Más Madrid et PSOE ont dénoncé un supposé "pelotazo" et un nouvel épisode de "urbanisme à la carte" dans l'opération sur les terrains du Real Madrid à Valdebebas, et ont exigé au gouvernement de José Luis Martínez-Almeida qu'il clarifie quel est l'intérêt général qui justifie cette intervention urbanistique.
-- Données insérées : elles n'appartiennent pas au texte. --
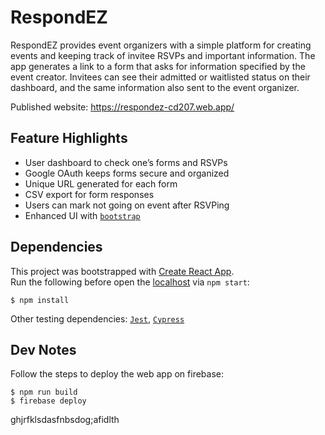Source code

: # RespondEZ
RespondEZ provides event organizers with a simple platform for creating events and keeping track of invitee RSVPs and important information.
The app generates a link to a form that asks for information specified by the event creator.
Invitees can see their admitted or waitlisted status on their dashboard, and the same information also sent to the event organizer.

Published website: https://respondez-cd207.web.app/

## Feature Highlights
- User dashboard to check one’s forms and RSVPs
- Google OAuth keeps forms secure and organized
- Unique URL generated for each form
- CSV export for form responses
- Users can mark not going on event after RSVPing
- Enhanced UI with [`bootstrap`](https://getbootstrap.com/)

## Dependencies
This project was bootstrapped with [Create React App](https://github.com/facebook/create-react-app).<br>
Run the following before open the [localhost](http://localhost:3000) via `npm start`:
```
$ npm install
```
Other testing dependencies: [`Jest`](https://jestjs.io/), [`Cypress`](https://www.cypress.io/)

## Dev Notes
Follow the steps to deploy the web app on firebase:
```
$ npm run build
$ firebase deploy
```
ghjrfklsdasfnbsdog;afidlth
Les critiques arrivent après une information de 'El País', qui détaille que la modification urbanistique des parcelles du Real Madrid à Valdebebas, approuvée initialement par la Junta de Gobierno à la fin juillet, incorpore de nouveaux usages qui ouvriraient la porte à des bureaux, des hôtels et des commerces, en plus d'équipements sanitaires et éducatifs privés, parmi lesquels un hôpital et une université.
La conseillère de Más Madrid Sara Ladra a accusé le maire madrilène de favoriser le club merengue. "Dans ce cas, le grand bénéficiaire est le Real Madrid", a-t-elle souligné dans des déclarations envoyées aux médias, dans lesquelles elle a décrit l'opération comme "un autre pelotazo, une autre requalification urbanistique dans le plus pur style PP".
La conseillère a remis en question les usages qui, selon elle, seraient permis par le nouveau plan : "Des terrains qui devaient être pour des équipements sportifs, seront maintenant plus d'hôtels et de co-living de luxe, des hôpitaux et des universités privées, tout pour que les mêmes s'enrichissent".
Face à ce modèle, elle a réclamé pour Valdebebas "des écoles, des centres de santé publics" et de meilleures connexions avec le reste de la ville, rejetant que le quartier ait besoin "de plus d'hôtels et de bureaux".
Ladra a également critiqué les délais choisis pour traiter le dossier. "Cela se décide en été, sans bruit, avec la petite lettre cachée", a-t-elle affirmé, demandant des explications sur l'ampleur de l'opération et les retours réels pour le voisinage.
"Depuis Más Madrid, nous exigeons que la mairie clarifie ce que la ville gagne avec cette opération, car Madrid appartient à ses habitantes et habitants", a-t-elle ajouté.
Dans le même ordre d'idées, elle a opposé cette action à la réalité de "milliers de familles" qui, selon elle, "ne peuvent pas payer un loyer, ni obtenir une place dans une école maternelle, ni payer le repas scolaire".
Le PSOE remet en question le bénéfice pour la ville
Pour sa part, le conseiller socialiste Antonio Giraldo a qualifié l'initiative de nouvel exemple de "urbanisme à la carte" du gouvernement d'Almeida.
Dans des déclarations envoyées à la presse, l'élu du PSOE a mis en doute que la transformation vers l'hébergement, les hôtels et d'autres usages tertiaires représente un avantage pour Madrid et a réclamé qu'il soit clarifié "quel est l'intérêt de la ville dans tout cela".
"Ce qui se passe, c'est que ce propriétaire, dans ce cas encore le Real Madrid, a eu une nouvelle opportunité d'affaires avec une nouvelle requalification", a-t-il souligné, pour conclure que "les intérêts qui sont privilégiés sont ceux du club et non ceux de la ville".
Projet Madrid Innovation District
Le mois dernier de juillet, la mairie de Madrid a informé de l'approbation initiale de la modification urbanistique nécessaire pour impulser Madrid Innovation District, un projet du Real Madrid à Valdebebas que le Consistoire a présenté comme un campus d'innovation technologique avec des espaces pour des entreprises, de la recherche, de la formation et des services associés.
Le gouvernement municipal a défendu alors que l'opération permettra d'incorporer gratuitement plus de 200.000 mètres carrés de terrain de propriété publique, dont environ 166.000 seraient réservés pour des zones vertes et 35.000 pour un équipement public lié à l'innovation et à la technologie.
De plus, il a détaillé que la proposition maintient les usages sportifs actuels et augmente la constructibilité de 172.550 mètres carrés, atteignant ainsi 532.550. La mairie a avancé que le document serait soumis à l'information publique jusqu'à la fin septembre et que, par la suite, il devra passer par le Plénum pour son approbation provisoire et par la Communauté de Madrid pour son approbation définitive.